- To do:
Once you have read the listing, retype all of it exactly.

- Given records:
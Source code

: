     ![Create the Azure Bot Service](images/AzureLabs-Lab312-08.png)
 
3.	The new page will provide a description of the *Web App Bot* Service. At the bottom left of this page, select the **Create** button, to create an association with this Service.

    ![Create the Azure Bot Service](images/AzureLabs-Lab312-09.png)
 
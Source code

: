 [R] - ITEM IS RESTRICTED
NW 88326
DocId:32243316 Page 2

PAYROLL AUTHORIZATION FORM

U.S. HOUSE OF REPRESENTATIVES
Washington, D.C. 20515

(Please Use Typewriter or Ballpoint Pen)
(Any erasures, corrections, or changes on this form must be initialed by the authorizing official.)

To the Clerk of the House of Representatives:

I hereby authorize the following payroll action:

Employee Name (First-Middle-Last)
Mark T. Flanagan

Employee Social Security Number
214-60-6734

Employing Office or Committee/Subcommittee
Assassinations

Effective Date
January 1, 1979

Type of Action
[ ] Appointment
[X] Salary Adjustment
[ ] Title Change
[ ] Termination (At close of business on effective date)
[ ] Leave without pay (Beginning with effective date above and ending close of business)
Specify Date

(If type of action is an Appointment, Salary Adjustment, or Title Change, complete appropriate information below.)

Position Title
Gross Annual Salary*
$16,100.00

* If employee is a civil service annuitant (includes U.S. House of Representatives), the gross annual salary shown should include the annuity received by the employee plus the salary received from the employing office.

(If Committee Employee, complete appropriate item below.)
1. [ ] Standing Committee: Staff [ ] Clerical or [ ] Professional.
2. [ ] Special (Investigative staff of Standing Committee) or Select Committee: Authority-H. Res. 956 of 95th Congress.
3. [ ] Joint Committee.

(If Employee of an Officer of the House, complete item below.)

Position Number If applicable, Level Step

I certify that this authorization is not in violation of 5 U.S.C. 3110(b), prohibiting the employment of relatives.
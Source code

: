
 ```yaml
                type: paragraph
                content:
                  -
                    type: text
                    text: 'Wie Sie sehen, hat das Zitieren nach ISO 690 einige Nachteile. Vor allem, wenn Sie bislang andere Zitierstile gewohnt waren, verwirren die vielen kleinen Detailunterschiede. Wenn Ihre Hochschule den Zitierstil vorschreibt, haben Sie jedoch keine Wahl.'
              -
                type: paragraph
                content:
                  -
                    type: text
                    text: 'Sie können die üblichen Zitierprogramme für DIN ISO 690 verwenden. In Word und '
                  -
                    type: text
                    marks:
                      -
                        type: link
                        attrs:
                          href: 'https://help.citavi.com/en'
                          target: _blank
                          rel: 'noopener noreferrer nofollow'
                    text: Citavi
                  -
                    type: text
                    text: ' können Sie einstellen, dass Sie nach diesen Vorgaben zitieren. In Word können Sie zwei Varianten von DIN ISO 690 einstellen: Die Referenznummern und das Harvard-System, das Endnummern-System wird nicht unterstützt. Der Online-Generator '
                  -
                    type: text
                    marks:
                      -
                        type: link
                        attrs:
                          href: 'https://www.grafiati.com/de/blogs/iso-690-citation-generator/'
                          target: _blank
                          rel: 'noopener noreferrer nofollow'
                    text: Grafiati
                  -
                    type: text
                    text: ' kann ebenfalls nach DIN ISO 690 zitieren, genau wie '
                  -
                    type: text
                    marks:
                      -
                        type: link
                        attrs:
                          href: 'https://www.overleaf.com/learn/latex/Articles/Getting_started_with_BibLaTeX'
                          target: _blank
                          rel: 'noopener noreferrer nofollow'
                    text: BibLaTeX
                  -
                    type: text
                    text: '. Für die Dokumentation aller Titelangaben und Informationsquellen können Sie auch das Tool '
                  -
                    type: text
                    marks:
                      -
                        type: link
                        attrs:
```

- Output of the exercise:
Source code

:     ![Create the Azure Bot Service](images/AzureLabs-Lab312-08.png)
 
3.	The new page will provide a description of the *Web App Bot* Service. At the bottom left of this page, select the **Create** button, to create an association with this Service.

    ![Create the Azure Bot Service](images/AzureLabs-Lab312-09.png)
 
Source code

: [R] - ITEM IS RESTRICTED
NW 88326
DocId:32243316 Page 2

PAYROLL AUTHORIZATION FORM

U.S. HOUSE OF REPRESENTATIVES
Washington, D.C. 20515

(Please Use Typewriter or Ballpoint Pen)
(Any erasures, corrections, or changes on this form must be initialed by the authorizing official.)

To the Clerk of the House of Representatives:

I hereby authorize the following payroll action:

Employee Name (First-Middle-Last)
Mark T. Flanagan

Employee Social Security Number
214-60-6734

Employing Office or Committee/Subcommittee
Assassinations

Effective Date
January 1, 1979

Type of Action
[ ] Appointment
[X] Salary Adjustment
[ ] Title Change
[ ] Termination (At close of business on effective date)
[ ] Leave without pay (Beginning with effective date above and ending close of business)
Specify Date

(If type of action is an Appointment, Salary Adjustment, or Title Change, complete appropriate information below.)

Position Title
Gross Annual Salary*
$16,100.00

* If employee is a civil service annuitant (includes U.S. House of Representatives), the gross annual salary shown should include the annuity received by the employee plus the salary received from the employing office.

(If Committee Employee, complete appropriate item below.)
1. [ ] Standing Committee: Staff [ ] Clerical or [ ] Professional.
2. [ ] Special (Investigative staff of Standing Committee) or Select Committee: Authority-H. Res. 956 of 95th Congress.
3. [ ] Joint Committee.

(If Employee of an Officer of the House, complete item below.)

Position Number If applicable, Level Step

I certify that this authorization is not in violation of 5 U.S.C. 3110(b), prohibiting the employment of relatives.
Source code

:
 ```yaml
                type: paragraph
                content:
                  -
                    type: text
                    text: 'Wie Sie sehen, hat das Zitieren nach ISO 690 einige Nachteile. Vor allem, wenn Sie bislang andere Zitierstile gewohnt waren, verwirren die vielen kleinen Detailunterschiede. Wenn Ihre Hochschule den Zitierstil vorschreibt, haben Sie jedoch keine Wahl.'
              -
                type: paragraph
                content:
                  -
                    type: text
                    text: 'Sie können die üblichen Zitierprogramme für DIN ISO 690 verwenden. In Word und '
                  -
                    type: text
                    marks:
                      -
                        type: link
                        attrs:
                          href: 'https://help.citavi.com/en'
                          target: _blank
                          rel: 'noopener noreferrer nofollow'
                    text: Citavi
                  -
                    type: text
                    text: ' können Sie einstellen, dass Sie nach diesen Vorgaben zitieren. In Word können Sie zwei Varianten von DIN ISO 690 einstellen: Die Referenznummern und das Harvard-System, das Endnummern-System wird nicht unterstützt. Der Online-Generator '
                  -
                    type: text
                    marks:
                      -
                        type: link
                        attrs:
                          href: 'https://www.grafiati.com/de/blogs/iso-690-citation-generator/'
                          target: _blank
                          rel: 'noopener noreferrer nofollow'
                    text: Grafiati
                  -
                    type: text
                    text: ' kann ebenfalls nach DIN ISO 690 zitieren, genau wie '
                  -
                    type: text
                    marks:
                      -
                        type: link
                        attrs:
                          href: 'https://www.overleaf.com/learn/latex/Articles/Getting_started_with_BibLaTeX'
                          target: _blank
                          rel: 'noopener noreferrer nofollow'
                    text: BibLaTeX
                  -
                    type: text
                    text: '. Für die Dokumentation aller Titelangaben und Informationsquellen können Sie auch das Tool '
                  -
                    type: text
                    marks:
                      -
                        type: link
                        attrs:
```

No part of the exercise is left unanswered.